Ela acrescentou que é essencial que os governos respondam à necessidade de valorizar e reconhecer a importância dos educadores e educadoras. “Essa é uma tarefa central para o desenvolvimento fundamental da primeira infância, o acompanhamento desses educadores, cuidar dos que cuidam”, explicou.
A educação que queremos
Os exemplos do que aconteceu no Japão e na China na pós-pandemia, onde as e os estudantes voltaram às aulas em escolas robotizadas, com distâncias marcadas no chão e de maneira totalmente desumanizada não devem ser seguidos no cumprimento de uma educação de qualidade, a partir de uma perspectiva de direitos, segundo Luis Pedernera.

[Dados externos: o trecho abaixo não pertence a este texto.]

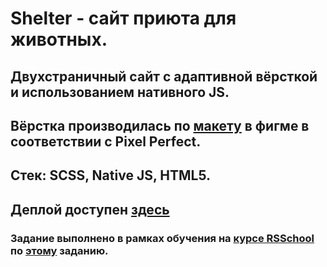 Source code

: # Shelter - сайт приюта для животных.
## Двухстраничный сайт с адаптивной вёрсткой и использованием нативного JS.
## Вёрстка производилась по [макету](https://www.figma.com/file/Yk6EnbY63FyG2PJTFkJDMh/shelter?type=design&node-id=94-43) в фигме в соответствии с Pixel Perfect.
## Стек: SCSS, Native JS, HTML5.
## Деплой доступен [здесь](https://getgitgood.github.io/shelter/shelter)
### Задание выполнено в рамках обучения на [курсе RSSchool](https://rs.school/js/) по [этому](https://github.com/rolling-scopes-school/tasks/blob/master/tasks/shelter/shelter.md) заданию.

“Há pouco tempo, li um artigo de uma filósofa pedagoga e de um pediatra espanhol [Heike Freire e José María Paricio Talayero] e eles convidam a criar uma nova escola, mas não essa escola robotizada, e sim uma escola íntima, ou seja, não massificada, onde as relações e o humano se coloquem sobre outras questões, inclusive sobre o acadêmico; uma escola mútua que se abra à participação de outras disciplinas, de voluntários e também da família. Uma escola coerente e que volte a dialogar com a natureza”, afirmou o presidente do CDC.
“O desenvolvimento estende-se, se amplia e enriquece graças à cultura, à brincadeira, às artes e aos sentidos que vamos construindo em comunidade”
Por sua vez, Mercedes Mayol Lassalle chamou a atenção para a qualidade da política pública e sua relação com a participação democrática da comunidade educativa em sua construção. Para ela, os programas devem aproximar-se tanto das famílias, quanto das crianças e a qualidade não pode ter apenas um parâmetro. “Não é fixar, é construir sentido e essa construção de sentido faz-se junto com a comunidade, junto com as famílias. É algo móvel, que se constrói através da participação e da democracia, incluindo certamente a brincadeira, a linguagem das artes, a cultura, porque o desenvolvimento não é natural, é cultural. O desenvolvimento estende-se, se amplia e enriquece graças à cultura, à brincadeira, às artes e aos sentidos que vamos construindo em comunidade”, explicou.